About Polyglot Watchdog
Overview
Polyglot Watchdog is a pipeline and operator interface for building an English reference dataset and detecting localization issues across languages.
It combines automated capture, structured extraction, operator review, deterministic element pairing, and issue generation. This repository UI mainly acts as an operator/development console for those workflows.
The problem it addresses
Localization QA is difficult to automate because pages include dynamic content, repeated templates, and elements that should not always be compared one-to-one.
Polyglot Watchdog addresses this by capturing pages under controlled contexts, extracting stable elements, applying operator rules, and comparing eligible EN reference data with target-language captures.
Current UI reality: issue artifacts can be produced by backend phases, but parts of the visible UI still use mock-backed paths.
Pipeline summary
Phase 0 — URL discovery
Builds URL inventory artifacts for a domain and run.
Phase 1 — Page capture
Captures screenshots and extracts page items (text, images, buttons, inputs) with stable identifiers.
Phase 2 — Element annotation
Stores rules such as IGNORE_ENTIRE_ELEMENT, MASK_VARIABLE, and ALWAYS_COLLECT.

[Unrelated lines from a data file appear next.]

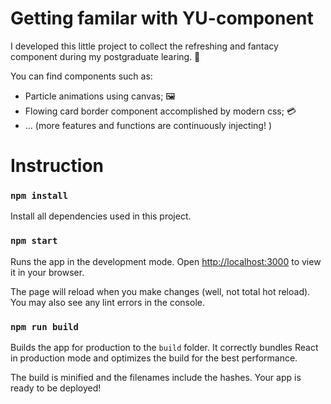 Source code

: # Getting familar with YU-component

I developed this little project to collect the refreshing and fantacy component during my postgraduate learing. 🤔️

You can find components such as:

* Particle animations using canvas; 🖼️
* Flowing card border component  accomplished by modern css; 💳
* ... (more features and functions are continuously injecting! )

# Instruction

### `npm install`

Install all dependencies used in this project.

### `npm start`

Runs the app in the development mode.
Open [http://localhost:3000](http://localhost:3000) to view it in your browser.

The page will reload when you make changes (well, not total hot reload).
You may also see any lint errors in the console.

### `npm run build`

Builds the app for production to the `build` folder.
It correctly bundles React in production mode and optimizes the build for the best performance.

The build is minified and the filenames include the hashes.
Your app is ready to be deployed!
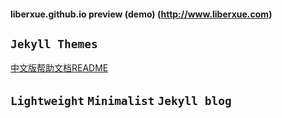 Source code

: #### liberxue.github.io preview (demo) (http://www.liberxue.com)

`Jekyll Themes`
----------
[中文版帮助文档README](/ChinaREADME.md)
## `Lightweight`  `Minimalist`  `Jekyll blog`

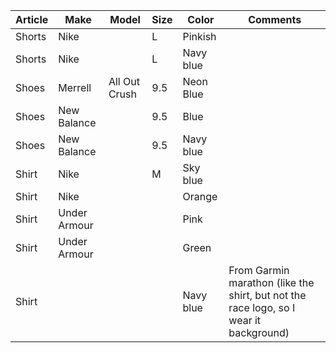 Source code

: 
| Article | Make | Model | Size | Color | Comments |
|---------|------|-------|------|-------|----------|
| Shorts | Nike | | L | Pinkish | | 
| Shorts | Nike | | L | Navy blue | | 
| Shoes | Merrell | All Out Crush | 9.5 | Neon Blue | |
| Shoes | New Balance | | 9.5 | Blue | |
| Shoes | New Balance | | 9.5 | Navy blue | |
| Shirt | Nike | | M | Sky blue | |
| Shirt | Nike | | | Orange | |
| Shirt | Under Armour | | | Pink | |
| Shirt | Under Armour | | | Green | |
| Shirt | | | | Navy blue | From Garmin marathon (like the shirt, but not the race logo, so I wear it background) |




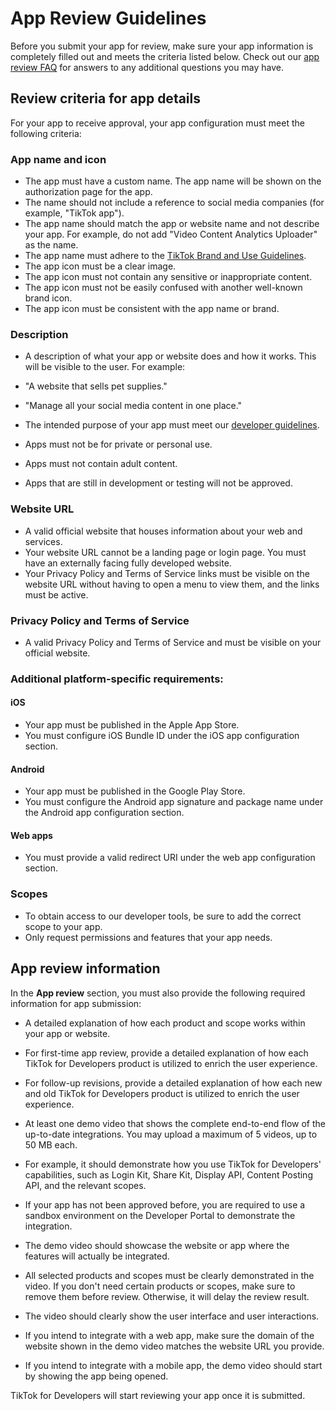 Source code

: App Review Guidelines
=====================

Before you submit your app for review, make sure your app information is completely filled out and meets the criteria listed below. Check out our [app review FAQ](https://developers.tiktok.com/doc/getting-started-faq) for answers to any additional questions you may have.

Review criteria for app details
-------------------------------

For your app to receive approval, your app configuration must meet the following criteria:

### App name and icon

*   The app must have a custom name. The app name will be shown on the authorization page for the app.
*   The name should not include a reference to social media companies (for example, "TikTok app").
*   The app name should match the app or website name and not describe your app. For example, do not add "Video Content Analytics Uploader" as the name.
*   The app name must adhere to the [TikTok Brand and Use Guidelines](https://tiktokbrandbook.com/d/HhXfjVK1Poj9/legal).
*   The app icon must be a clear image.
*   The app icon must not contain any sensitive or inappropriate content.
*   The app icon must not be easily confused with another well-known brand icon.
*   The app icon must be consistent with the app name or brand.

### Description

*   A description of what your app or website does and how it works. This will be visible to the user. For example:

*   "A website that sells pet supplies."
*   "Manage all your social media content in one place."

*   The intended purpose of your app must meet our [developer guidelines](https://developers.tiktok.com/doc/our-guidelines-developer-guidelines).
*   Apps must not be for private or personal use.
*   Apps must not contain adult content.
*   Apps that are still in development or testing will not be approved.

### Website URL

*   A valid official website that houses information about your web and services.
*   Your website URL cannot be a landing page or login page. You must have an externally facing fully developed website.
*   Your Privacy Policy and Terms of Service links must be visible on the website URL without having to open a menu to view them, and the links must be active.

### Privacy Policy and Terms of Service

*   A valid Privacy Policy and Terms of Service and must be visible on your official website.

### Additional platform-specific requirements:

#### iOS

*   Your app must be published in the Apple App Store.
*   You must configure iOS Bundle ID under the iOS app configuration section.

#### Android

*   Your app must be published in the Google Play Store.
*   You must configure the Android app signature and package name under the Android app configuration section.

#### Web apps

*   You must provide a valid redirect URI under the web app configuration section.

### Scopes

*   To obtain access to our developer tools, be sure to add the correct scope to your app.
*   Only request permissions and features that your app needs.

App review information
----------------------

In the **App review** section, you must also provide the following required information for app submission:

*   A detailed explanation of how each product and scope works within your app or website.

*   For first-time app review, provide a detailed explanation of how each TikTok for Developers product is utilized to enrich the user experience.
*   For follow-up revisions, provide a detailed explanation of how each new and old TikTok for Developers product is utilized to enrich the user experience.

*   At least one demo video that shows the complete end-to-end flow of the up-to-date integrations. You may upload a maximum of 5 videos, up to 50 MB each.

*   For example, it should demonstrate how you use TikTok for Developers' capabilities, such as Login Kit, Share Kit, Display API, Content Posting API, and the relevant scopes.
*   If your app has not been approved before, you are required to use a sandbox environment on the Developer Portal to demonstrate the integration.
*   The demo video should showcase the website or app where the features will actually be integrated.
*   All selected products and scopes must be clearly demonstrated in the video. If you don't need certain products or scopes, make sure to remove them before review. Otherwise, it will delay the review result.
*   The video should clearly show the user interface and user interactions.
*   If you intend to integrate with a web app, make sure the domain of the website shown in the demo video matches the website URL you provide.
*   If you intend to integrate with a mobile app, the demo video should start by showing the app being opened.

TikTok for Developers will start reviewing your app once it is submitted. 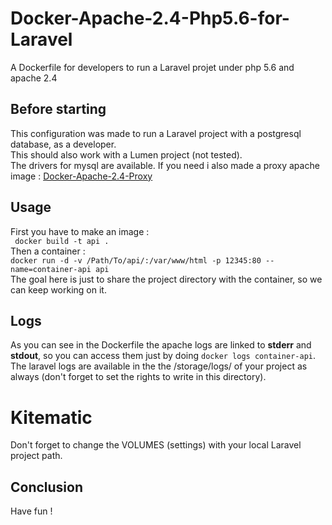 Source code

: # Docker-Apache-2.4-Php5.6-for-Laravel
A Dockerfile for developers to run a Laravel projet under php 5.6 and apache 2.4

## Before starting

This configuration was made to run a Laravel project with a postgresql database, as a developer.  
This should also work with a Lumen project (not tested).  
The drivers for mysql are available.
If you need i also made a proxy apache image : [Docker-Apache-2.4-Proxy](https://github.com/ZHAJOR/Docker-Apache-2.4-Proxy)

## Usage
First you have to make an image :  
` docker build -t api .`  
Then a container :  
`docker run -d -v /Path/To/api/:/var/www/html -p 12345:80 --name=container-api api`  
The goal here is just to share the project directory with the container, so we can keep working on it.

## Logs
As you can see in the Dockerfile the apache logs are linked to **stderr** and **stdout**, so you can access them just by doing `docker logs container-api`.  
The laravel logs are available in the the /storage/logs/ of your project as always (don't forget to set the rights to write in this directory).

# Kitematic
Don't forget to change the VOLUMES (settings) with your local Laravel project path.

## Conclusion
Have fun !
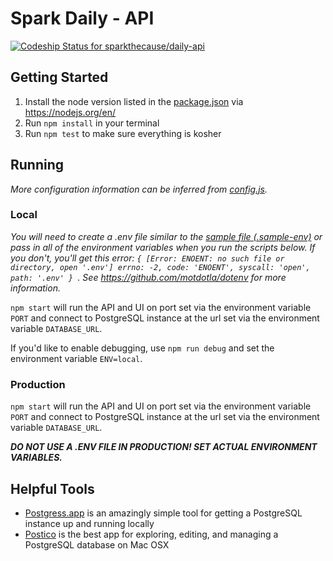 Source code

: # Spark Daily - API

[ ![Codeship Status for sparkthecause/daily-api](https://codeship.com/projects/3b9f5410-99e6-0133-68ef-3e6d3d1cec07/status?branch=master)](https://codeship.com/projects/126314)

## Getting Started

1. Install the node version listed in the [package.json](./package.json) via https://nodejs.org/en/
2. Run `npm install` in your terminal
3. Run `npm test` to make sure everything is kosher

## Running

*More configuration information can be inferred from [config.js](./config.js).*

### Local

*You will need to create a .env file similar to the [sample file (.sample-env)](./.sample-env) or pass in all of the environment variables when you run the scripts below. If you don't, you'll get this error: `{ [Error: ENOENT: no such file or directory, open '.env'] errno: -2, code: 'ENOENT', syscall: 'open', path: '.env' }
`. See https://github.com/motdotla/dotenv for more information.*

`npm start` will run the API and UI on port set via the environment variable `PORT` and connect to PostgreSQL instance at the url set via the environment variable `DATABASE_URL`.

If you'd like to enable debugging, use `npm run debug` and set the environment variable `ENV=local`.

### Production

`npm start` will run the API and UI on port set via the environment variable `PORT` and connect to PostgreSQL instance at the url set via the environment variable `DATABASE_URL`.

***DO NOT USE A .ENV FILE IN PRODUCTION! SET ACTUAL ENVIRONMENT VARIABLES.***

## Helpful Tools

 - [Postgress.app](http://postgresapp.com) is an amazingly simple tool for getting a PostgreSQL instance up and running locally
 - [Postico](https://eggerapps.at/postico/) is the best app for exploring, editing, and managing a PostgreSQL database on Mac OSX
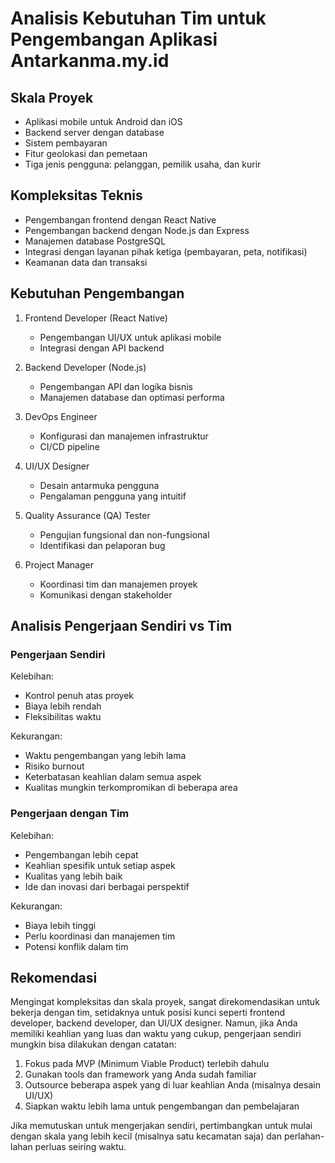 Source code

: # Analisis Kebutuhan Tim untuk Pengembangan Aplikasi Antarkanma.my.id

## Skala Proyek
- Aplikasi mobile untuk Android dan iOS
- Backend server dengan database
- Sistem pembayaran
- Fitur geolokasi dan pemetaan
- Tiga jenis pengguna: pelanggan, pemilik usaha, dan kurir

## Kompleksitas Teknis
- Pengembangan frontend dengan React Native
- Pengembangan backend dengan Node.js dan Express
- Manajemen database PostgreSQL
- Integrasi dengan layanan pihak ketiga (pembayaran, peta, notifikasi)
- Keamanan data dan transaksi

## Kebutuhan Pengembangan
1. Frontend Developer (React Native)
   - Pengembangan UI/UX untuk aplikasi mobile
   - Integrasi dengan API backend

2. Backend Developer (Node.js)
   - Pengembangan API dan logika bisnis
   - Manajemen database dan optimasi performa

3. DevOps Engineer
   - Konfigurasi dan manajemen infrastruktur
   - CI/CD pipeline

4. UI/UX Designer
   - Desain antarmuka pengguna
   - Pengalaman pengguna yang intuitif

5. Quality Assurance (QA) Tester
   - Pengujian fungsional dan non-fungsional
   - Identifikasi dan pelaporan bug

6. Project Manager
   - Koordinasi tim dan manajemen proyek
   - Komunikasi dengan stakeholder

## Analisis Pengerjaan Sendiri vs Tim

### Pengerjaan Sendiri
Kelebihan:
- Kontrol penuh atas proyek
- Biaya lebih rendah
- Fleksibilitas waktu

Kekurangan:
- Waktu pengembangan yang lebih lama
- Risiko burnout
- Keterbatasan keahlian dalam semua aspek
- Kualitas mungkin terkompromikan di beberapa area

### Pengerjaan dengan Tim
Kelebihan:
- Pengembangan lebih cepat
- Keahlian spesifik untuk setiap aspek
- Kualitas yang lebih baik
- Ide dan inovasi dari berbagai perspektif

Kekurangan:
- Biaya lebih tinggi
- Perlu koordinasi dan manajemen tim
- Potensi konflik dalam tim

## Rekomendasi
Mengingat kompleksitas dan skala proyek, sangat direkomendasikan untuk bekerja dengan tim, setidaknya untuk posisi kunci seperti frontend developer, backend developer, dan UI/UX designer. Namun, jika Anda memiliki keahlian yang luas dan waktu yang cukup, pengerjaan sendiri mungkin bisa dilakukan dengan catatan:

1. Fokus pada MVP (Minimum Viable Product) terlebih dahulu
2. Gunakan tools dan framework yang Anda sudah familiar
3. Outsource beberapa aspek yang di luar keahlian Anda (misalnya desain UI/UX)
4. Siapkan waktu lebih lama untuk pengembangan dan pembelajaran

Jika memutuskan untuk mengerjakan sendiri, pertimbangkan untuk mulai dengan skala yang lebih kecil (misalnya satu kecamatan saja) dan perlahan-lahan perluas seiring waktu.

Phase 3 — English reference dataset
Builds the eligible EN dataset by applying rules and review status filters.
Phase 6 — Localization comparison
Pairs EN and target-language items, then writes issue records with contextual evidence such as IDs, bounding boxes, and screenshot references.
Scope note: pairing and issue writing are implemented, but this UI does not yet expose every backend comparison detail as a dedicated operator screen.
Capture contexts and deterministic pairing
A capture context includes URL, viewport kind, state, and optional user tier. Language is runtime configuration but excluded from context identity.
Page and element IDs are deterministic so matching is stable across runs. Element identity excludes text content to avoid translation text changing identity.
Review, rerun, and issue generation
Review records are saved by capture context and language and are consumed when building eligible EN data. Operators can request exact-context reruns using the same runtime dimensions.
Later comparison phases generate issue artifacts for target runs.
Artifacts produced
url_inventory.jsonpage_screenshots.jsoncollected_items.jsonuniversal_sections.jsontemplate_rules.jsoneligible_dataset.jsonissues.json
Artifacts are stored per domain/run, with screenshots kept under deterministic page IDs.
Typical operator workflow
- Manage seed URLs in
/urls. - Discover or inspect URLs.
- Capture EN pages.
- Review and annotate elements.
- Build the EN eligible dataset.
- Capture target-language pages and run comparison.
- Query issues in
/.
Some steps are currently triggered through backend endpoints that are not yet fully represented by dedicated UI pages.
Glossary
- Seed URLs: manually managed canonical URL list.
- Capture context: runtime capture dimensions for a page (identity excludes language).
- page_id: deterministic page identifier from context identity fields.
- item_id: deterministic element identifier from domain/URL/selector/bbox/type.
- Template rules: annotation decisions that shape the eligible dataset.
- Eligible dataset: filtered English reference artifact used for comparison.
- Exact context rerun: replaying capture with the same context parameters.